(WHAT TO WORK ON) Filter the data for lines with the word "array", then copy every line so identified.

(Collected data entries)
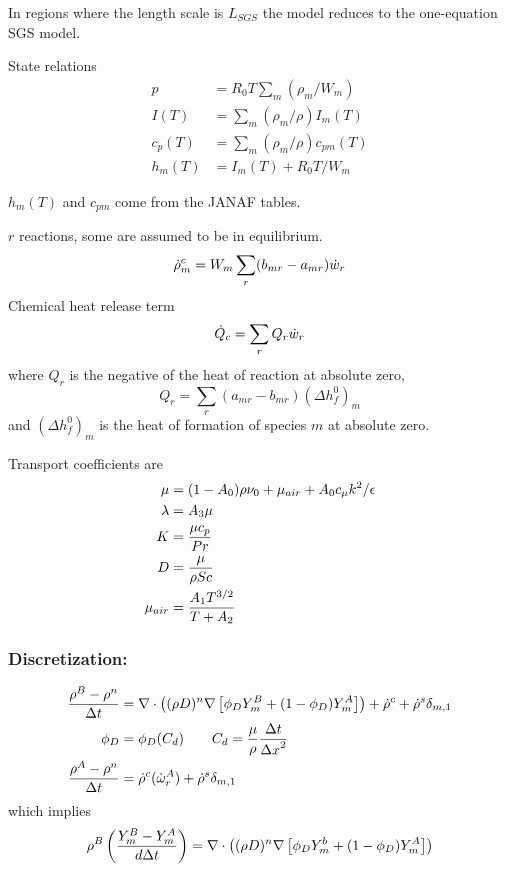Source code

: \documentclass{article}
\begin{document}
In regions where the length scale is $L_{SGS}$ the model reduces to the one-equation SGS model.

State relations
\begin{align*}
   p &= R_0 T \sum_m (\rho_m/W_m) \\
  I(T) &= \sum_m (\rho_m/\rho) I_m(T) \\
  c_p(T) &= \sum_m (\rho_m/\rho) c_{pm}(T) \\
  h_m(T) &= I_m(T) + R_0 T /W_m
\end{align*}

$h_m(T)$ and $c_{pm}$ come from the JANAF tables.

$r$ reactions, some are assumed to be in equilibrium.
\[
  \dot{\rho}^c_m = W_m \sum_r  (b_{mr} - a_{mr}) \dot{w}_r 
\]
Chemical heat release term
\[
   \dot{Q}_c = \sum_r Q_r \dot{w}_r
\]
where $Q_r$ is the negative of the heat of reaction at absolute zero,
\[
 Q_r = \sum_r (a_{mr} -b_{mr}) (\Delta h_f^0)_m
\]
and $(\Delta h_f^0)_m$ is the heat of formation of species $m$ at absolute zero.

Transport coefficients are
\begin{align*}
  \mu & = (1-A_0) \rho \nu_0 + \mu_{air} + A_0 c_\mu k^2/\epsilon \\
  \lambda &= A_3 \mu \\
  K &= {\mu c_p \over Pr} \\
  D &= {\mu \over \rho Sc} \\
  \mu_{air} &= { A_1 T^{3/2} \over T+A_2}
\end{align*}


\subsubsection{Discretization:}

\begin{align}
    { \rho^B - \rho^n \over {\Delta t}} 
         & = \nabla\cdot\left(  (\rho D)^n \nabla\left[ \phi_D Y_m^B + (1-\phi_D) Y_m^A\right] \right)
              + \dot{\rho}^c + \dot{\rho}^s \delta_{m,1}  \\ 
   \phi_D &= \phi_D(C_d) \qquad C_d = {\mu\over \rho} {{\Delta t} \over {\Delta x}^2} \\
   {\rho^A-\rho^n \over {\Delta t}} &= \dot{\rho}^c( \dot{\omega}_r^A ) + \dot{\rho}^s \delta_{m,1} 
\end{align}
which implies
\[
    \rho^B \left({ Y_m^B - Y_m^A \over d{\Delta t}}\right)
         = \nabla\cdot\left(  (\rho D)^n \nabla\left[ \phi_D Y_m^b + (1-\phi_D) Y_m^A\right]\right)
\]   
\end{document}
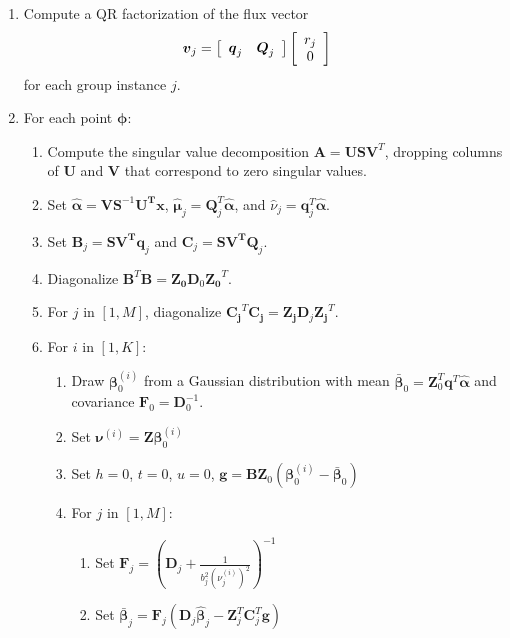 \documentclass{amsart}
\newcommand{\bm}[1]{\ensuremath{\boldsymbol{#1}}}
\begin{document}
\begin{enumerate}
\item Compute a QR factorization of the flux vector
  \begin{align*}
    \bm{v}_j &= \left[\begin{array}{ c c }
        \bm{q}_j & \bm{Q}_j
      \end{array}\right]
    \left[\begin{array}{ c }
        r_j \\
        0
      \end{array}\right]
  \end{align*}
  for each group instance $j$.
\item For each point $\bm{\phi}$:
  \begin{enumerate}
  \item Compute the singular value decomposition
    $\bm{A} = \bm{U}\bm{S}\bm{V}^T$, dropping columns of $\bm{U}$ and
    $\bm{V}$ that correspond to zero singular values.
  \item Set $\hat{\bm{\alpha}} = \bm{V}\bm{S}^{-1}\bm{U^T}\bm{x}$, 
    $\hat{\bm{\mu}}_j = \bm{Q}_j^T\hat{\bm{\alpha}}$, and
    $\hat{\nu}_j = \bm{q}_j^T\hat{\bm{\alpha}}$.
  \item Set $\bm{B}_j = \bm{S}\bm{V^T}\bm{q}_j$ and
    $\bm{C}_j = \bm{S}\bm{V^T}\bm{Q}_j$.
  \item Diagonalize $\bm{B}^T\!\bm{B}=\bm{Z_0}\bm{D}_0\bm{Z_0}^T$.
  \item For $j$ in $[1, M]$, diagonalize
    $\bm{C_j}^T\!\bm{C_j}=\bm{Z_j}\bm{D}_j\bm{Z_j}^T$.
  \item For $i$ in $[1, K]$:
    \begin{enumerate}
    \item Draw $\bm{\beta}_0^{(i)}$ from a Gaussian distribution with mean
      $\bar{\bm{\beta}}_0 = \bm{Z}^T_0\bm{q}^T\hat{\bm{\alpha}}$ and
      covariance $\bm{F}_0 = \bm{D}_0^{-1}$.
    \item Set $\bm{\nu}^{(i)} = \bm{Z}\bm{\beta}_0^{(i)}$
    \item Set $h=0$, $t=0$, $u=0$, $\bm{g}=\bm{B}\bm{Z}_0(\bm{\beta}_0^{(i)} - \bar{\bm{\beta}}_0)$
    \item For $j$ in $[1, M]$:
      \begin{enumerate}
      \item Set $\bm{F}_j = \left(\bm{D}_j+\frac{1}{b_j^2\left(\nu_j^{(i)}\right)^2}\right)^{-1}$
      \item Set $\bar{\bm{\beta}}_j =
        \bm{F}_j\left(\bm{D}_j\hat{\bm{\beta}}_j-\bm{Z}_j^T\bm{C}_j^T\bm{g}\right)$

\end{enumerate}
\end{enumerate}
\end{enumerate}
\end{enumerate}
\end{document}
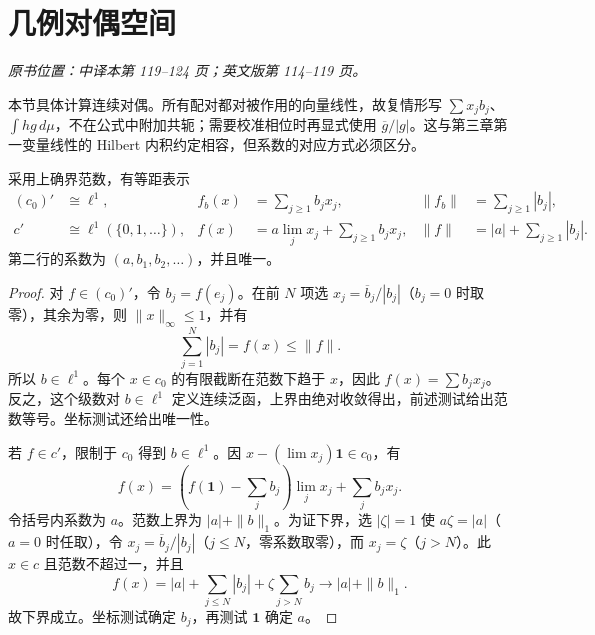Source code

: \section{几例对偶空间}\label{sec:yosida-04-09}
\noindent\textit{原书位置：中译本第 119--124 页；英文版第 114--119 页。}

本节具体计算连续对偶。所有配对都对被作用的向量线性，故复情形写 $\sum x_jb_j$、$\int hg\,d\mu$，不在公式中附加共轭；需要校准相位时再显式使用 $\overline g/|g|$。这与第三章第一变量线性的 Hilbert 内积约定相容，但系数的对应方式必须区分。

\begin{theorem}[零收敛序列与收敛序列的对偶]\label{thm:y4-c0-c-dual}
采用上确界范数，有等距表示
\[
 \begin{aligned}
 (c_0)'&\cong\ell^1,& f_b(x)&=\sum_{j\ge1}b_jx_j,
 &\|f_b\|&=\sum_{j\ge1}|b_j|,\\
 c'&\cong\ell^1(\{0,1,\ldots\}),& f(x)&=a\lim_jx_j+\sum_{j\ge1}b_jx_j,
 &\|f\|&=|a|+\sum_{j\ge1}|b_j|.
 \end{aligned}
\]
第二行的系数为 $(a,b_1,b_2,\ldots)$，并且唯一。
\end{theorem}
\begin{proof}
对 $f\in(c_0)'$，令 $b_j=f(e_j)$。在前 $N$ 项选 $x_j=\overline b_j/|b_j|$（$b_j=0$ 时取零），其余为零，则 $\|x\|_\infty\le1$，并有
\[
 \sum_{j=1}^N|b_j|=f(x)\le\|f\|.
\]
所以 $b\in\ell^1$。每个 $x\in c_0$ 的有限截断在范数下趋于 $x$，因此 $f(x)=\sum b_jx_j$。反之，这个级数对 $b\in\ell^1$ 定义连续泛函，上界由绝对收敛得出，前述测试给出范数等号。坐标测试还给出唯一性。

若 $f\in c'$，限制于 $c_0$ 得到 $b\in\ell^1$。因 $x-(\lim x_j)\mathbf1\in c_0$，有
\[
 f(x)=\left(f(\mathbf1)-\sum_jb_j\right)\lim_jx_j+\sum_jb_jx_j.
\]
令括号内系数为 $a$。范数上界为 $|a|+\|b\|_1$。为证下界，选 $|\zeta|=1$ 使 $a\zeta=|a|$（$a=0$ 时任取），令 $x_j=\overline b_j/|b_j|$（$j\le N$，零系数取零），而 $x_j=\zeta$（$j>N$）。此 $x\in c$ 且范数不超过一，并且
\[
 f(x)=|a|+\sum_{j\le N}|b_j|+\zeta\sum_{j>N}b_j
 \longrightarrow |a|+\|b\|_1.
\]
故下界成立。坐标测试确定 $b_j$，再测试 $\mathbf1$ 确定 $a$。
\end{proof}

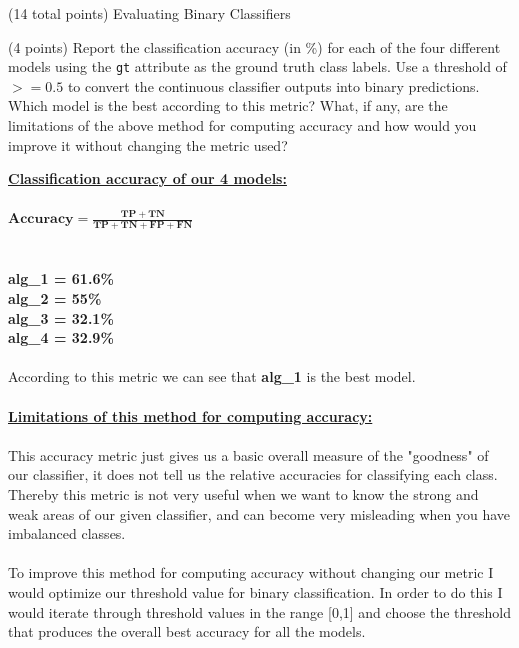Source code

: \documentclass[12pt]{article}
\begin{document}
\begin{question}{(14 total points) Evaluating Binary Classifiers}





%
%
\begin{subquestion}{(4 points) Report the classification accuracy (in \%) for each of the four different models using the \texttt{gt} attribute as the ground truth class labels. 
Use a threshold of $>= 0.5$ to convert the continuous classifier outputs into binary predictions. 
Which model is the best according to this metric?
What, if any, are the limitations of the above method for computing accuracy and how would you improve it without changing the metric used?
}


\begin{answerbox}{32em}
\large{\textbf{\underline{Classification accuracy of our 4 models:}}}\\
\\
\normalsize{
$\mathbf{Accuracy = \frac{TP+TN}{TP+TN+FP+FN}}$\\
\\
\\
\textbf{alg\_1 = \textcolor{OliveGreen}{61.6\%}}
\\
\textbf{alg\_2 = 55\%}
\\
\textbf{alg\_3 = 32.1\%}
\\
\textbf{alg\_4 = 32.9\%}
\\
\\
According to this metric we can see that \textbf{alg\_1} is the best model.\\
\\
\textbf{\underline{Limitations of this method for computing accuracy:}}\\
\\
This accuracy metric just gives us a basic overall measure of the "goodness" of our classifier, it does not tell us the relative accuracies for classifying each class. Thereby this metric is not very useful when we want to know the strong and weak areas of our given classifier, and can become very misleading when you have imbalanced classes.\\
\\
To improve this method for computing accuracy without changing our metric I would optimize our threshold value for binary classification. In order to do this I would iterate through threshold values in the range [0,1] and choose the threshold that produces the overall best accuracy for all the models.
}
\end{answerbox}




\end{subquestion}
\end{question}
\end{document}
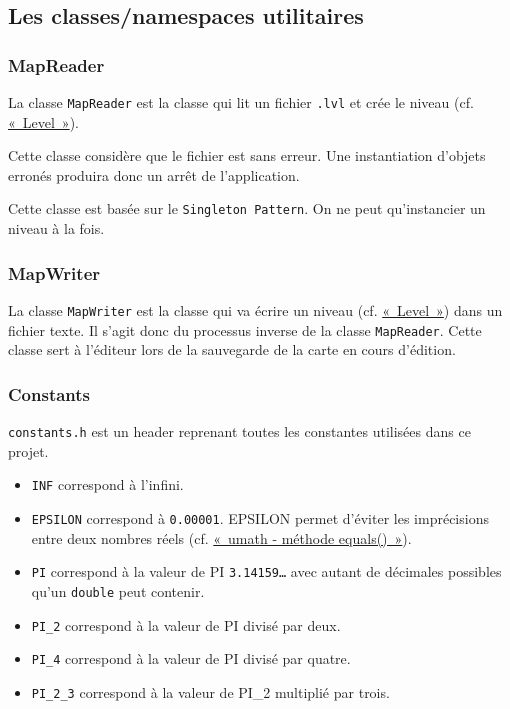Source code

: \documentclass[]{report}
\begin{document}
\subsection{Les classes/namespaces utilitaires}

\subsubsection{MapReader}

La classe \texttt{MapReader} est la classe qui lit un fichier \texttt{.lvl} 
et crée le niveau (cf. \hyperref[Level]{«~Level~»}).

Cette classe considère que le fichier est sans erreur. Une instantiation d'objets
erronés produira donc un arrêt de l'application.

Cette classe est basée sur le \texttt{Singleton Pattern}. On ne peut qu’instancier un niveau
à la fois.

\subsubsection{MapWriter}

La classe \texttt{MapWriter} est la classe qui va écrire un niveau (cf. \hyperref[Level]{«~Level~»}) 
dans un fichier texte. Il s’agit donc du processus inverse de la classe
\texttt{MapReader}. Cette classe sert à l’éditeur lors de la sauvegarde de la
carte en cours d’édition.

\subsubsection{\label{Constants}Constants}

\texttt{constants.h} est un header reprenant toutes les constantes utilisées
dans ce projet. 

\begin{itemize}
    \item \texttt{INF} correspond à l'infini.
    \item \texttt{EPSILON} correspond à \texttt{0.00001}. EPSILON permet
        d'éviter les imprécisions entre deux nombres réels (cf. \hyperref[equals]{«~umath - méthode equals()~»}).
    \item \texttt{PI} correspond à la valeur de PI \texttt{3.14159\dots} avec
        autant de décimales possibles qu'un \texttt{double} peut contenir.
    \item \texttt{PI\_2} correspond à la valeur de PI divisé par deux.
    \item \texttt{PI\_4} correspond à la valeur de PI divisé par quatre.
    \item \texttt{PI\_2\_3} correspond à la valeur de PI\_2 multiplié par trois.
\end{itemize}
\end{document}
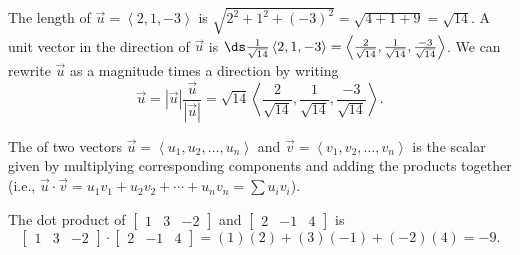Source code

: \begin{example}
The length of $\vec u=\left<2,1,-3\right>$ is $\sqrt{2^2+1^2+(-3)^2} = \sqrt{4+1+9}=\sqrt{14}$.  
A unit vector in the direction of $\vec u$ is 
$\ds\frac{1}{\sqrt{14}}\left<2,1,-3\right> = \left<\frac{2}{\sqrt{14}},\frac{1}{\sqrt{14}},\frac{-3}{\sqrt{14}}\right>$. 
We can rewrite $\vec u$ as a magnitude times a direction by writing 
$$\vec u = |\vec u| \frac{\vec u}{|\vec u|} = \sqrt{14} \left<\frac{2}{\sqrt{14}},\frac{1}{\sqrt{14}},\frac{-3}{\sqrt{14}}\right>.$$ 
\end{example}


The  of two vectors $\vec u = \left<u_1,u_2,\ldots,u_n\right>$ and $\vec v =\left<v_1,v_2,\ldots,v_n\right>$ is the scalar given by multiplying corresponding components and adding the products together (i.e., $\vec u\cdot \vec v = u_1v_1+u_2v_2+\cdots+u_nv_n = \sum u_iv_i$).
\begin{example} \label{ex dot product}
The dot product of $\begin{bmatrix}1&3&-2\end{bmatrix}$ and $\begin{bmatrix}2&-1&4\end{bmatrix}$ is
 $$\begin{bmatrix}1&3&-2\end{bmatrix}\cdot \begin{bmatrix}2&-1&4\end{bmatrix} = (1)(2)+(3)(-1)+(-2)(4)=-9.$$ 
\end{example}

(ANSWER AREA)
    \bm{v}_j &= \left[\begin{array}{ c c }
      \end{array}\right]
    \left[\begin{array}{ c }
      \end{array}\right]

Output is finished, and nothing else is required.